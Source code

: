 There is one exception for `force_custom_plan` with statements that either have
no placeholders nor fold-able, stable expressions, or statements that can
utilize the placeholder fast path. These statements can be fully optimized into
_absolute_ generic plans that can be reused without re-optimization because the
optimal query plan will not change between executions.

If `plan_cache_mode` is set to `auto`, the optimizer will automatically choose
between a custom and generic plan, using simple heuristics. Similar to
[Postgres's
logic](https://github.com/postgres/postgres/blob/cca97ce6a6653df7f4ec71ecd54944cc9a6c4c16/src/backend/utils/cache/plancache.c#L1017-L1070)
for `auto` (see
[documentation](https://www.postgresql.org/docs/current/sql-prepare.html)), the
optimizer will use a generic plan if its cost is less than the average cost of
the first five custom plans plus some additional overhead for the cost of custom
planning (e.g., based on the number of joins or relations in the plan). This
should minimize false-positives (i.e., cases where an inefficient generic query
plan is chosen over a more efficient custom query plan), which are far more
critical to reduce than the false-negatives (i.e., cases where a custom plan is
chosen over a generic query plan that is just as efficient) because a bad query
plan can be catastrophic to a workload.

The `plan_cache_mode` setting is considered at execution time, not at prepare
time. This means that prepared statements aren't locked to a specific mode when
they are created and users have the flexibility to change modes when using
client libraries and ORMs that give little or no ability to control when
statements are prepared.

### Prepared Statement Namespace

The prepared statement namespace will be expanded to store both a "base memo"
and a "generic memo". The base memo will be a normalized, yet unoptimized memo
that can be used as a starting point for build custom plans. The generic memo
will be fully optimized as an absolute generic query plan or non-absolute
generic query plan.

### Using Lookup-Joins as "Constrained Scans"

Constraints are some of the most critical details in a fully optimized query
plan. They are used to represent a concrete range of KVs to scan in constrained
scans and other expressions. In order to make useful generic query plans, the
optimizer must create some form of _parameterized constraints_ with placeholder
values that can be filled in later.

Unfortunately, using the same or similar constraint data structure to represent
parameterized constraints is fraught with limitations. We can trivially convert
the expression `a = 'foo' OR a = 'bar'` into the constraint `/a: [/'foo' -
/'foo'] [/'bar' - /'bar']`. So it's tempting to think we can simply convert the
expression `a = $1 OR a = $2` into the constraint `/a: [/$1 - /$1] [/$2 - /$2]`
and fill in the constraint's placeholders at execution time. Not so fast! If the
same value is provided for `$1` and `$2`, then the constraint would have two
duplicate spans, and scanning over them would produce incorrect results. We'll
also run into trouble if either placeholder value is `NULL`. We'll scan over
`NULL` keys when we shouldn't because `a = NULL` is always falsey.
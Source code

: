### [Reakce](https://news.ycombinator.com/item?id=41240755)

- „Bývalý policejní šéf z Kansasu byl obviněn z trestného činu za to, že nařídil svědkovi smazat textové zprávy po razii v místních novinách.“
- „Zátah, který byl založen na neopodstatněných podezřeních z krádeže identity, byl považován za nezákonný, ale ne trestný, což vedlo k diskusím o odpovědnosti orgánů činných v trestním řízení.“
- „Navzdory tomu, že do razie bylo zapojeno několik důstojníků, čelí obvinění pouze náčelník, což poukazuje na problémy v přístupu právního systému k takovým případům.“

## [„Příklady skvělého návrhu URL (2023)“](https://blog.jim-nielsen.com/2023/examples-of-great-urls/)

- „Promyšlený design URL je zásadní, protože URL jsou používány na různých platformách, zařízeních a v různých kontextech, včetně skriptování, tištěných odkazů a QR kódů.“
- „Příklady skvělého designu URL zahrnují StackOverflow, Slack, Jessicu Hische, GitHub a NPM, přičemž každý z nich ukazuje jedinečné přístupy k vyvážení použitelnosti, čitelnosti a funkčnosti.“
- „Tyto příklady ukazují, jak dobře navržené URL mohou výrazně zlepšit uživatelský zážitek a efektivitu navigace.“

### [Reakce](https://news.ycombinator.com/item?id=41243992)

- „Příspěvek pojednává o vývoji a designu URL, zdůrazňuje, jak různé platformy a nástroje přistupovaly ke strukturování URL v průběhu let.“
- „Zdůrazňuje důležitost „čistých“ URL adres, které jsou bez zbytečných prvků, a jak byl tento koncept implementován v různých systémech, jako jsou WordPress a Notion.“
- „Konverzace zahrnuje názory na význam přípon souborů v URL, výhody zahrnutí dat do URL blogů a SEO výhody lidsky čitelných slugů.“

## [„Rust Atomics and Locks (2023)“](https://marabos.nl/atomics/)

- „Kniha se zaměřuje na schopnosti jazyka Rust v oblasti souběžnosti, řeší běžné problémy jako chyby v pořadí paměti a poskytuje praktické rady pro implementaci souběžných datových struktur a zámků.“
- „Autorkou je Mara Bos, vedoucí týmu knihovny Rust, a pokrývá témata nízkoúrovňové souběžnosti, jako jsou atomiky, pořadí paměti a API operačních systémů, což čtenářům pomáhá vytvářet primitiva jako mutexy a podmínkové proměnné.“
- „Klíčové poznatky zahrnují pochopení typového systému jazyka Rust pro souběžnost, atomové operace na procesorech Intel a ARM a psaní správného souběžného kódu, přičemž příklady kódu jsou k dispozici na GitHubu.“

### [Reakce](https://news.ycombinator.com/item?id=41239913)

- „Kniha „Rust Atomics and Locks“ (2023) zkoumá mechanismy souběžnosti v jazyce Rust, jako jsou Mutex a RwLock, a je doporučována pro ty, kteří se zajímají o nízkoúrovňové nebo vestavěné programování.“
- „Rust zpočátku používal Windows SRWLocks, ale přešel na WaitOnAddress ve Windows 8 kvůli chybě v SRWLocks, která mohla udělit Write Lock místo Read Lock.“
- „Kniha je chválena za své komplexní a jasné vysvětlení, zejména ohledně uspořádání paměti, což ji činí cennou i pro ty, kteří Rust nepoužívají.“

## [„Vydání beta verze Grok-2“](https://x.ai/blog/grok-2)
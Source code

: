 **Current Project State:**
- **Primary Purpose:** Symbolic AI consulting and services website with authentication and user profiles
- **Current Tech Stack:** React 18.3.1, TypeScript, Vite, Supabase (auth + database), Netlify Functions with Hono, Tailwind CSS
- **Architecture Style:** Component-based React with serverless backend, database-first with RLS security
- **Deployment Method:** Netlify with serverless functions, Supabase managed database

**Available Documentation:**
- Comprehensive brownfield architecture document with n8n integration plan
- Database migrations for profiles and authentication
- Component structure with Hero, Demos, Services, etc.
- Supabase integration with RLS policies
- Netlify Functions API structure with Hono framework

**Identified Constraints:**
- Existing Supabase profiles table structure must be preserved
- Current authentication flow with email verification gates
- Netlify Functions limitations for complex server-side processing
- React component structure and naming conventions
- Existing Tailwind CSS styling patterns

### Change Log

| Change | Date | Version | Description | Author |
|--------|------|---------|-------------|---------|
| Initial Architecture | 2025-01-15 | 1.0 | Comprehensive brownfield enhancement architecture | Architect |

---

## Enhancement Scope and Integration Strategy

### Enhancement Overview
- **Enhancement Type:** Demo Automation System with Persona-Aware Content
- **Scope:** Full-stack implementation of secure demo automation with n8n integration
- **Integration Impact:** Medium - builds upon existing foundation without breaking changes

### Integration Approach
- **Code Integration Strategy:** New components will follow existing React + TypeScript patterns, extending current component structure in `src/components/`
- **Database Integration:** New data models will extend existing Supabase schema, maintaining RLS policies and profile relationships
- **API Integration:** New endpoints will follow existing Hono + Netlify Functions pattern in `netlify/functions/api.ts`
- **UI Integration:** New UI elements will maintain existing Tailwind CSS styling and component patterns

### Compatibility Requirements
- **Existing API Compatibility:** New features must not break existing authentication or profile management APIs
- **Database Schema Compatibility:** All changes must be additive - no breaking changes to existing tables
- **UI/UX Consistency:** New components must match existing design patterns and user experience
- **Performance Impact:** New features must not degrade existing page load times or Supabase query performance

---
☆ ☆ ☆ ☆ ☆ ☆ ☆
__Task directions__:
What number of lines in the listing contain the word "optimizer"? Supply the number with no accompanying text.

__Response to the exercise__:
3